Bilal yang juga memiliki bakat turunan dari ayahnya sering memenangkan lomba adzan di sekolah bahkan sampai tingkat nasional.
Tapi sayangnya Pak Rabbah masih belum mengizinkan Bilal mengumandangkan adzan di masjid. Jadi, walau Bilal sering menang lomba adzan, Bilal masih belum pernah adzan di masjid.
Pak Rabbah memperbolehkan Bilal adzan di masjid setelah berusia 15 tahun. Menurutnya, usia itu adalah yang dianggap cukup untuk memikul tanggungjawab sebagai pria dewasa (baligh).
Bilal bersekolah di sebuah Madrasah T’sanawiyah dan mempunyai beberapa sahabat dekat, yaitu Ahmed, Anas dan Rasyid. Mereka semua adalah seorang Habib (keturunan Rasulullah SAW).
Meski Bilal bukan Habib, tapi pengetahuannya tentang agama Islam tidak kalah dengan yang lain. Bilal mendapatkan banyak pelajaran tentang agama Islam dari sang Ayah.

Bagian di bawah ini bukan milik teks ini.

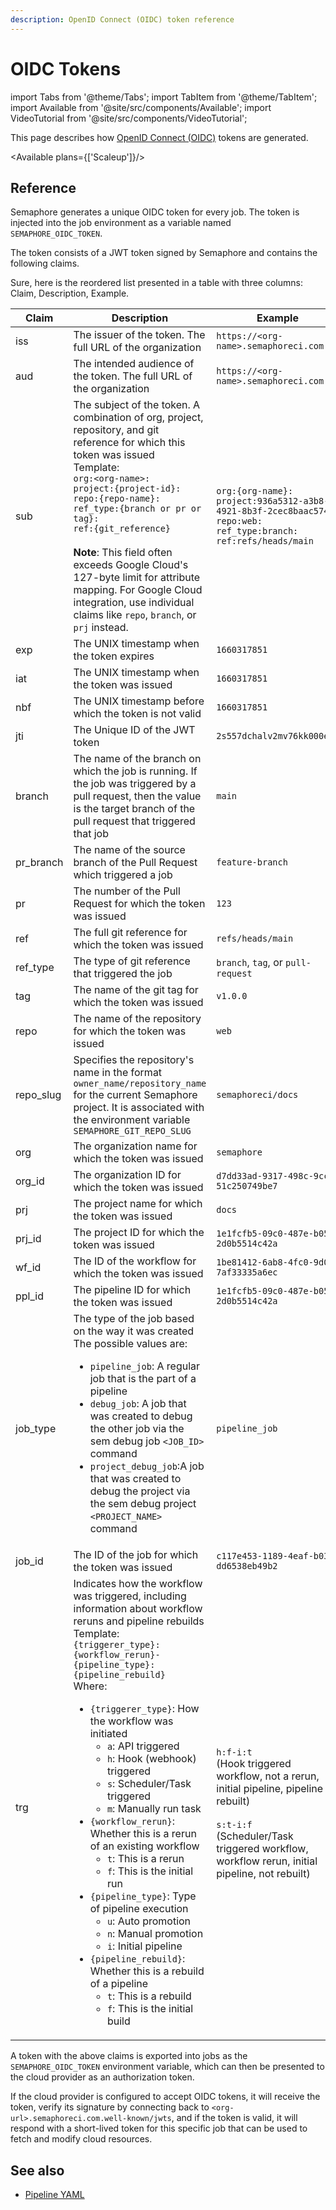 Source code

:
 ```yaml
---
description: OpenID Connect (OIDC) token reference
---
```


# OIDC Tokens

import Tabs from '@theme/Tabs';
import TabItem from '@theme/TabItem';
import Available from '@site/src/components/Available';
import VideoTutorial from '@site/src/components/VideoTutorial';

This page describes how [OpenID Connect (OIDC)](../using-semaphore/openid) tokens are generated.

<Available plans={['Scaleup']}/>

## Reference

Semaphore generates a unique OIDC token for every job. The token is injected into the job environment as a variable named `SEMAPHORE_OIDC_TOKEN`.

The token consists of a JWT token signed by Semaphore and contains the following claims.

Sure, here is the reordered list presented in a table with three columns: Claim, Description, Example.

| Claim       | Description                                               | Example                              |
|-------------|-----------------------------------------------------------|--------------------------------------|
| iss         | The issuer of the token. The full URL of the organization | `https://<org-name>.semaphoreci.com` |
| aud         | The intended audience of the token. The full URL of the organization | `https://<org-name>.semaphoreci.com` |
| sub         | The subject of the token. A combination of org, project, repository, and git reference for which this token was issued<br/>Template:<br/> `org:<org-name>:`<br/>`project:{project-id}:`<br/>`repo:{repo-name}:`<br/>`ref_type:{branch or pr or tag}:`<br/>`ref:{git_reference}`<br/><br/>**Note**: This field often exceeds Google Cloud's 127-byte limit for attribute mapping. For Google Cloud integration, use individual claims like `repo`, `branch`, or `prj` instead. | `org:{org-name}:`<br/>`project:936a5312-a3b8-4921-8b3f-2cec8baac574:`<br/>`repo:web:`<br/>`ref_type:branch:`<br/>`ref:refs/heads/main` |
| exp         | The UNIX timestamp when the token expires  | `1660317851` |
| iat         | The UNIX timestamp when the token was issued | `1660317851` |
| nbf         | The UNIX timestamp before which the token is not valid | `1660317851` |
| jti         | The Unique ID of the JWT token | `2s557dchalv2mv76kk000el1` |
| branch      | The name of the branch on which the job is running. If the job was triggered by a pull request, then the value is the target branch of the pull request that triggered that job | `main` |
| pr_branch   | The name of the source branch of the Pull Request which triggered a job | `feature-branch` |
| pr          | The number of the Pull Request for which the token was issued  | `123` |
| ref         | The full git reference for which the token was issued  | `refs/heads/main` |
| ref_type    | The type of git reference that triggered the job  | `branch`, `tag`, or `pull-request` |
| tag         | The name of the git tag for which the token was issued    | `v1.0.0`   |
| repo        | The name of the repository for which the token was issued | `web` |
| repo_slug   | Specifies the repository's name in the format `owner_name/repository_name` for the current Semaphore project. It is associated with the environment variable `SEMAPHORE_GIT_REPO_SLUG` | `semaphoreci/docs`  |
| org         | The organization name for which the token was issued | `semaphore` |
| org_id      | The organization ID for which the token was issued | `d7dd33ad-9317-498c-9cc6-51c250749be7` |
| prj         | The project name for which the token was issued | `docs` |
| prj_id      | The project ID for which the token was issued | `1e1fcfb5-09c0-487e-b051-2d0b5514c42a` |
| wf_id       | The ID of the workflow for which the token was issued | `1be81412-6ab8-4fc0-9d0d-7af33335a6ec` |
| ppl_id      | The pipeline ID for which the token was issued | `1e1fcfb5-09c0-487e-b051-2d0b5514c42a` |
| job_type    | The type of the job based on the way it was created <br/>The possible values are:<ul><li>`pipeline_job`: A regular job that is the part of a pipeline</li><li>`debug_job`: A job that was created to debug the other job via the sem debug job `<JOB_ID>` command</li><li>`project_debug_job`:A job that was created to debug the project via the sem debug project `<PROJECT_NAME>` command</li></ul> | `pipeline_job` |
| job_id      | The ID of the job for which the token was issued | `c117e453-1189-4eaf-b03a-dd6538eb49b2` |
| trg         | Indicates how the workflow was triggered, including information about workflow reruns and pipeline rebuilds<br/>Template: `{triggerer_type}:{workflow_rerun}-{pipeline_type}:{pipeline_rebuild}`<br/>Where:<ul><li>`{triggerer_type}`: How the workflow was initiated<ul><li>`a`: API triggered</li><li>`h`: Hook (webhook) triggered</li><li>`s`: Scheduler/Task triggered</li><li>`m`: Manually run task</li></ul></li><li>`{workflow_rerun}`: Whether this is a rerun of an existing workflow<ul><li>`t`: This is a rerun</li><li>`f`: This is the initial run</li></ul></li><li>`{pipeline_type}`: Type of pipeline execution<ul><li>`u`: Auto promotion</li><li>`n`: Manual promotion</li><li>`i`: Initial pipeline</li></ul></li><li>`{pipeline_rebuild}`: Whether this is a rebuild of a pipeline<ul><li>`t`: This is a rebuild</li><li>`f`: This is the initial build</li></ul></li></ul> | <br/>`h:f-i:t`<br/>(Hook triggered workflow, not a rerun, initial pipeline, pipeline rebuilt)<br/><br/>`s:t-i:f`<br/>(Scheduler/Task triggered workflow, workflow rerun, initial pipeline, not rebuilt) |

A token with the above claims is exported into jobs as the `SEMAPHORE_OIDC_TOKEN` environment variable, which can then be presented to the cloud provider as an authorization token.

If the cloud provider is configured to accept OIDC tokens, it will receive the token, verify its signature by connecting back to `<org-url>.semaphoreci.com.well-known/jwts`, and if the token is valid, it will respond with a short-lived token for this specific job that can be used to fetch and modify cloud resources.

## See also

- [Pipeline YAML](./pipeline-yaml)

“Assalamu’alaikum,” ucap Bilal.
“Wa’alaikumsalam warrahmatullahi wabarrakatuh,” jawab tiga sahabatnya yang sedang berada di kantin madrasah.
Setiap pagi, mereka selalu minum teh di sini. Hampir setiap kumpul bersama, Bilal selalu melantunkan lafadz adzan dengan nada dan irama yang berbeda.
Bilal kemudian bertanya kepada para sahabatnya jika menemukan nada yang dianggap bagus.
Sahabatnya pun lalu akan memberikan penilaian agar kemampuan Bilal dalam melantunkan adzan bisa terus meningkat dan variatif.
“Tadi di kelas ada siswi baru ya?,” tanya Bilal.
“Masa?,” tanya Ahmed.
“Siapa namanya?,” tanya Anas.
Sedangkan Rasyid hanya diam menyimbak.
“Ga tau namanya siapa,” jawab Bilal.
Ternyata itu adalah Maesaroh. Siswi cantik penyendiri yang baru pindah dari Jakarta.
Seiring berjalannya waktu, Maesaroh hanya dekat dengan Bilal.
Maesaroh menganggap hanya Bilal yang bisa ngobrol nyambung dengannya.
Maklum saja lantaran Maesaroh adalah pindahan dari Jakarta yang mengikuti ayahnya,Pak Abdul. Dia ingin membuka restoran di kampung halaman.
Maesaroh menuruti keinginan ayahnya karena semenjak ibunya meninggal, Pak Abdul selalu merasa sedih.
Dengan kembali ke kampung halaman, Pak Abdul bisa menutupi kesedihannya dengan kumpul bersama keluarga besar.
Maesaroh bisa satu frekuensi karena Bilal cukup aktif di sosial media.
Jadi dia banyak mengetahui tentang perkembangan di dunia luar. Sedangkan teman-temannya yang lain tidak terlalu update karena dilarang oleh orangtuanya.